As you both are well aware, in the Nero Wolfe novel WHERE THERE'S A WILL, there are 6 infamous photographs in the first edition and the G&D edition through which Wolfe solves the mystery. Infamous because while the book takes place in the summer, the photos were taken during the winter. Up until today I thought these were the only editions where the photographs appeared. But according to some guy I read on the internet, the photos also appeared in Avon's edition #103, between pages 162 and 163. I don't own a copy - in fact, I'm not sure I've even seen one - so I can't give an objective confirmation. But I have no reason to doubt it. Are either of you aware of this information? Or own the book?

Well.

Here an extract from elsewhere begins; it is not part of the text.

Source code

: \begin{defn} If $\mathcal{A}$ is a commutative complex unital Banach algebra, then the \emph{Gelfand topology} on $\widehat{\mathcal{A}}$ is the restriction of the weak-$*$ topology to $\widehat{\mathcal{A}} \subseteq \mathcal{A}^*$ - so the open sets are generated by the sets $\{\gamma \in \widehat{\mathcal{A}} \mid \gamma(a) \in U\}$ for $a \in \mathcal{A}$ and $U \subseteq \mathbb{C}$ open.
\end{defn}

Bob may have been aware of this, but I wasn't. When I read the book (about three sisters contesting the will of their murdered brother) it was a later paperback edition. But somewhere along the way I acquired a copy of Avon 103, so I took a look. And - Lo and Behold - there they were, about the size of postage stamps. Were they taken in the winter? You wouldn't know it from these. Were they bigger in the hardcover editions? Does it matter that they were left out of later paperbacks?  Does winter or summer really matter? I don't know, but they're mildly interesting, I suppose.



GGA Comic Gallery: FIREHAIR, White Queen of the Fighting Sioux (1951-52)

Most Embarassing Minor League Baseball Caps (Part 3 - Dogs)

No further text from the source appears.